What to produce: Go through the listing below and count each line with the word "probability" in it; return only the count.

Source information:

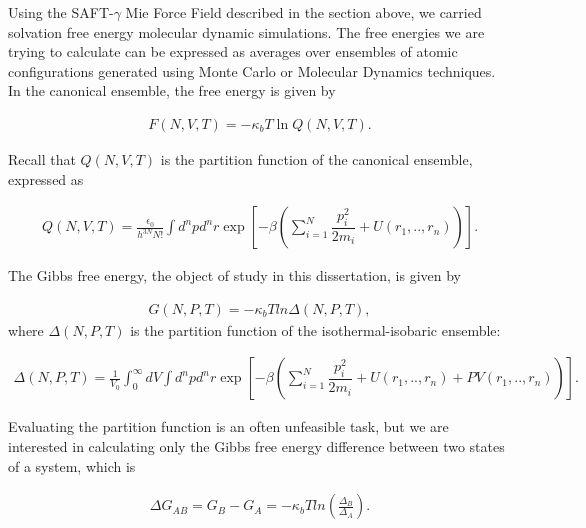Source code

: 	Using the SAFT-$\gamma$ Mie Force Field described in the section above, we carried solvation free energy molecular dynamic simulations. The free energies we are trying to calculate can be expressed as averages over ensembles of atomic configurations generated using Monte Carlo or Molecular Dynamics techniques. In the canonical ensemble, the free energy is given by  
	
	\begin{equation}
	\label{eq:fcano}
	\begin{aligned}
	F(N,V,T) = -\kappa_{b}T \ln Q(N,V,T).
	\end{aligned}
	\end{equation}
	
	Recall that $Q(N,V,T)$ is the partition function of the canonical ensemble, expressed as
	
	\begin{equation}
	\label{eq:partican}
	\begin{aligned}
	Q(N,V,T) =\frac{\epsilon_{0}}{h^{3N}N!} \int d^{n}p d^{n}r \exp \left[ -\beta \left( \sum_{i=1}^{N}\dfrac{p_{i}^{2}}{2m_{i}} + U(r_{1},..,r_{n}) \right)
	\right] .
	\end{aligned}
	\end{equation}
	
	The Gibbs free energy, the object of study in this dissertation, is given by
	
	\begin{equation}
	\label{eq:fisobari}
	\begin{aligned}
	G(N,P,T) = -\kappa_{b}T ln \Delta (N,P,T),
	\end{aligned}
	\end{equation}
	where $\Delta (N,P,T)$ is the partition function of the isothermal-isobaric ensemble:
	
	\begin{equation}
	\begin{aligned}
	\Delta (N,P,T) = \frac{1}{V_{0}} \int_{0}^{\infty} dV \int d^{n}p d^{n}r \exp \left[ -\beta \left( \sum_{i=1}^{N}\dfrac{p_{i}^{2}}{2m_{i}} + U(r_{1},..,r_{n}) + PV(r_{1},..,r_{n}) \right) \right].
	\end{aligned}
	\end{equation}
	
	Evaluating the partition function is an often unfeasible task, but we are interested in calculating only the Gibbs free energy difference between two states of a system, which is  
	
	\begin{equation}
	\begin{aligned}
	\Delta G_{AB} = G_{B} - G_{A}= -\kappa_{b}T ln \left( \frac{\Delta_{B}}{\Delta_{A}}\right) .
	\end{aligned}
	\end{equation}
	
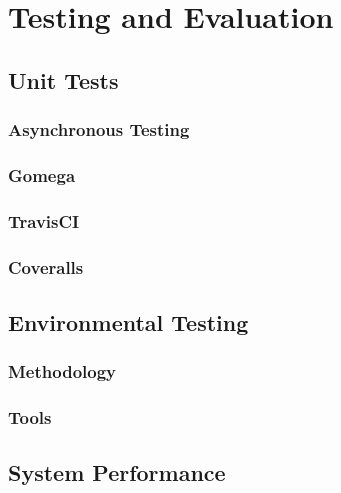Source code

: \section{Testing and Evaluation}
\label{sec:Testing and Evaluation}

\subsection{Unit Tests}
\label{sub:Unit Tests}

\subsubsection{Asynchronous Testing}
\label{subs:Asynchronous Testing}

\subsubsection{Gomega}
\label{subs:Gomega}

\subsubsection{TravisCI}
\label{subs:TravisCI}

\subsubsection{Coveralls}
\label{subs:Coveralls}

\subsection{Environmental Testing}
\label{sub:Environmental Testing}

\subsubsection{Methodology}
\label{subs:Methodology}

\subsubsection{Tools}
\label{subs:Tools}

\subsection{System Performance}
\label{sub:System Performance}
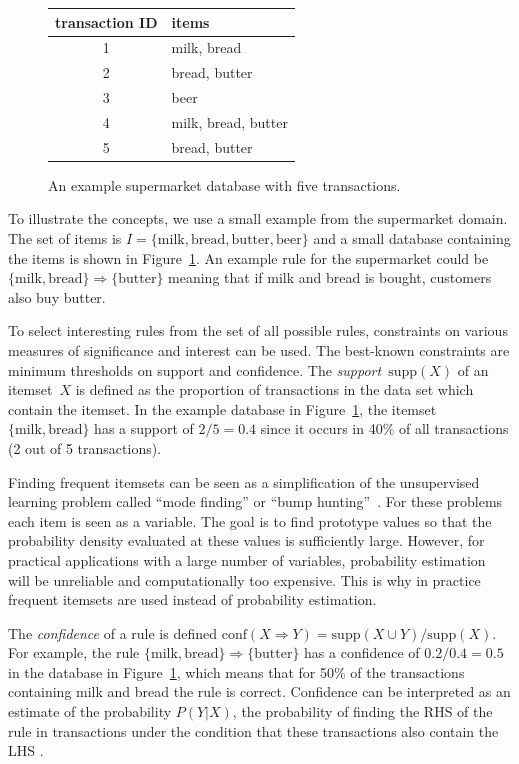 \documentclass[10pt,a4paper]{article}
\begin{document}
\begin{figure}
\centering
  \begin{tabular}{|c|l|}
  \hline
  {\bf transaction} ID & {\bf items}\\  
  
  \hline
  1 & milk, bread \\
  2 & bread, butter \\
  3 & beer \\
  4 & milk, bread, butter \\
  5 & bread, butter \\
  \hline
\end{tabular}
\caption{An example supermarket database with five transactions.\label{table:supermarket}}
\end{figure}

To illustrate the concepts, we use a small example from the supermarket
domain.  The set of items is $I= \{\mathrm{milk, bread, butter, beer}\}$
and a small database containing the items is shown in
Figure~\ref{table:supermarket}.  An example rule for the supermarket
could be $\{\mathrm{milk, bread}\} \Rightarrow \{\mathrm{butter}\}$
meaning that if milk and bread is bought, customers also buy butter.

To select interesting rules from the set of all possible rules,
constraints on various measures of significance and interest can be
used.  The best-known constraints are minimum thresholds on support and
confidence.  The \emph{support}~$\mathrm{supp}(X)$ of an itemset~$X$ is
defined as the proportion of transactions in the data set which contain
the itemset.  In the example database in Figure~\ref{table:supermarket},
the itemset $\{\mathrm{milk, bread}\}$ has a support of $2/5=0.4$ since
it occurs in 40\% of all transactions (2 out of 5 transactions).

Finding frequent
itemsets can be seen as a simplification of the unsupervised learning
problem called ``mode finding'' or ``bump
hunting''~\citep{arules:Hastie+Tibshirani+Friedman:2001}.  For these
problems each item is seen as a variable.  The goal is to find prototype
values so that the probability density evaluated at these values is
sufficiently large.  However, for practical applications with a large
number of variables, probability estimation will be unreliable and
computationally too expensive.  This is why in practice frequent
itemsets are used instead of probability estimation.

The \emph{confidence} of a rule is defined $\mathrm{conf}(X\Rightarrow
Y) = \mathrm{supp}(X \cup Y) / \mathrm{supp}(X)$.  For example, the rule
$\{\mathrm{milk, bread}\} \Rightarrow \{\mathrm{butter}\}$ has a
confidence of $0.2/0.4=0.5$ in the database in
Figure~\ref{table:supermarket}, which means that for 50\% of the
transactions containing milk and bread the rule is correct.
Confidence can be interpreted as an estimate of the probability
$P(Y|X)$, the probability of finding the RHS of the rule in transactions
under the condition that these transactions also contain the LHS
\citep[see e.g.,][]{arules:Hipp+Guentzer+Nakhaeizadeh:2000}.
\end{document}
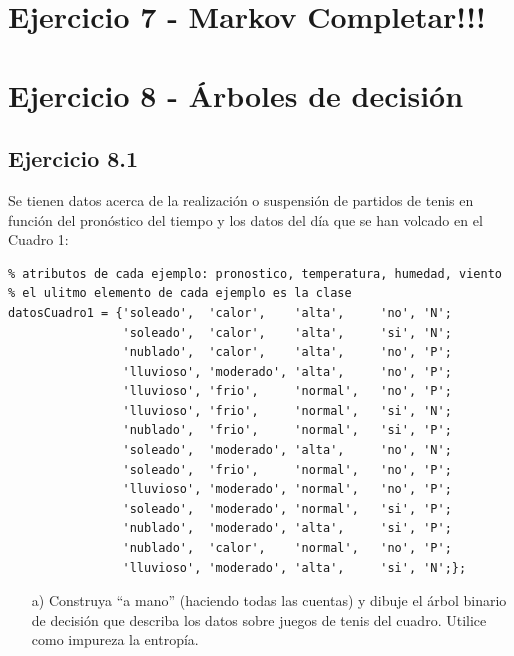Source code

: \documentclass[11pt,a4paper,final]{article}
\begin{document}
\clearpage






\section{Ejercicio 7 - Markov Completar!!!}





\clearpage


\section{Ejercicio 8 - Árboles de decisión}


\subsection{Ejercicio 8.1}

Se tienen datos acerca de la realización o suspensión de partidos de tenis en función del pronóstico del tiempo y los datos del día que se han volcado en el Cuadro 1:

\begin{verbatim}
% atributos de cada ejemplo: pronostico, temperatura, humedad, viento
% el ulitmo elemento de cada ejemplo es la clase
datosCuadro1 = {'soleado',  'calor',    'alta',     'no', 'N';
                'soleado',  'calor',    'alta',     'si', 'N';
                'nublado',  'calor',    'alta',     'no', 'P';
                'lluvioso', 'moderado', 'alta',     'no', 'P';
                'lluvioso', 'frio',     'normal',   'no', 'P';
                'lluvioso', 'frio',     'normal',   'si', 'N';
                'nublado',  'frio',     'normal',   'si', 'P';
                'soleado',  'moderado', 'alta',     'no', 'N';
                'soleado',  'frio',     'normal',   'no', 'P';
                'lluvioso', 'moderado', 'normal',   'no', 'P';
                'soleado',  'moderado', 'normal',   'si', 'P';
                'nublado',  'moderado', 'alta',     'si', 'P';
                'nublado',  'calor',    'normal',   'no', 'P';
                'lluvioso', 'moderado', 'alta',     'si', 'N';};
\end{verbatim}

\begin{itemize}
   \item[a)] Construya ``a mano'' (haciendo todas las cuentas) y dibuje el árbol binario de decisión que describa los datos sobre juegos de tenis del cuadro. Utilice como impureza la entropía.
\end{itemize}
\end{document}
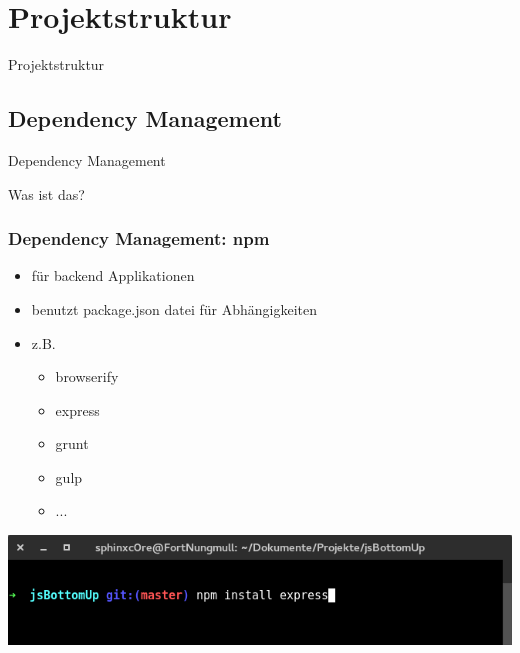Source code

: \documentclass{beamer}
\begin{document}

\section{Projektstruktur}

\begin{frame}
\Huge{
\centerline{Projektstruktur}
}
\end{frame}


\subsection{Dependency Management}

\begin{frame}
\Huge{
\centerline{Dependency Management}
\centerline{{\small Was ist das?}}
}
\end{frame}


\begin{frame}
\frametitle{Dependency Management: npm}
\begin{itemize}
\item für backend Applikationen
\item benutzt package.json datei für Abhängigkeiten
\item z.B.
\begin{itemize}
\item browserify
\item express
\item grunt
\item gulp
\item ...
\end{itemize}
\end{itemize}
\includegraphics[scale=0.3]{assets/npm-cli.png}
\end{frame}

\end{document}
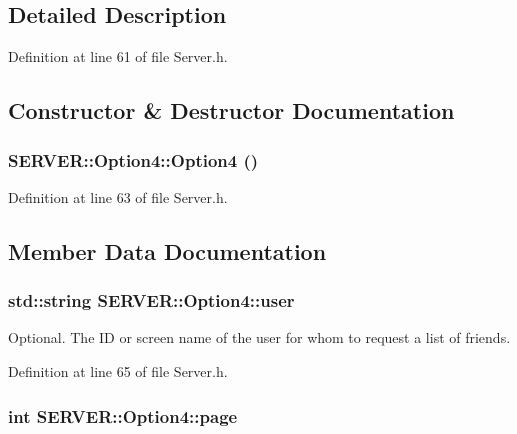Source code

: \subsection{Detailed Description}


Definition at line 61 of file Server.h.

\subsection{Constructor \& Destructor Documentation}
\hypertarget{structSERVER_1_1Option4_b641f3c3122d862af9d365ff219f7219}{
\subsubsection{\setlength{\rightskip}{0pt plus 5cm}SERVER::Option4::Option4 ()}}
\label{structSERVER_1_1Option4_b641f3c3122d862af9d365ff219f7219}




Definition at line 63 of file Server.h.

\subsection{Member Data Documentation}
\hypertarget{structSERVER_1_1Option4_3ba9825ad8182388e55c978bf9b1867f}{
\subsubsection{\setlength{\rightskip}{0pt plus 5cm}std::string {\bf SERVER::Option4::user}}}
\label{structSERVER_1_1Option4_3ba9825ad8182388e55c978bf9b1867f}


Optional. The ID or screen name of the user for whom to request a list of friends. 



Definition at line 65 of file Server.h.\hypertarget{structSERVER_1_1Option4_f93ca2adc6bbaef592b92364c492a97d}{
\subsubsection{\setlength{\rightskip}{0pt plus 5cm}int {\bf SERVER::Option4::page}}}
\label{structSERVER_1_1Option4_f93ca2adc6bbaef592b92364c492a97d}


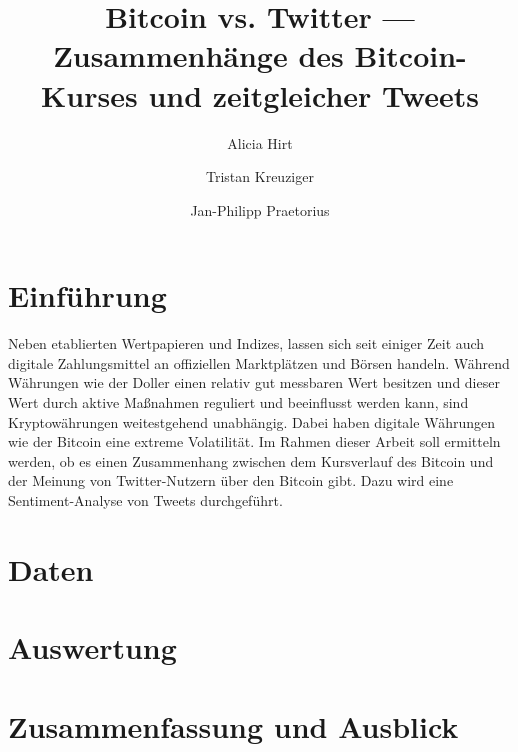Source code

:\documentclass[
journal=jacsat, %
manuscript=article]{achemso}
\author{Alicia Hirt}
\author{Tristan Kreuziger}
\author{Jan-Philipp Praetorius}
\affiliation[Friedrich-Schiller-Universität Jena]
{Faculty of Mathematics and Computer Science, Friedrich-Schiller-Universität Jena, Germany}
\title[Bitcoin vs. Twitter]
{Bitcoin vs. Twitter --- Zusammenh\"ange des Bitcoin-Kurses und zeitgleicher Tweets}
\begin{document}
	
\renewcommand{\figurename}{Abbildung}
\renewcommand{\lstlistingname}{Code}

\section{Einf\"uhrung}

Neben etablierten Wertpapieren und Indizes, lassen sich seit einiger Zeit auch digitale Zahlungsmittel an offiziellen Marktpl\"atzen und B\"orsen handeln. W\"ahrend W\"ahrungen wie der Doller einen relativ gut messbaren Wert besitzen und dieser Wert durch aktive Ma{\ss}nahmen reguliert und beeinflusst werden kann, sind Kryptow\"ahrungen weitestgehend unabh\"angig. Dabei haben digitale W\"ahrungen wie der Bitcoin eine extreme Volatilit\"at. Im Rahmen dieser Arbeit soll ermitteln werden, ob es einen Zusammenhang zwischen dem Kursverlauf des Bitcoin und der Meinung von Twitter-Nutzern \"uber den Bitcoin gibt. Dazu wird eine Sentiment-Analyse von Tweets durchgef\"uhrt.

\newpage

\section{Daten}




\section{Auswertung}


\section{Zusammenfassung und Ausblick}

\end{document}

Exercise solution: 5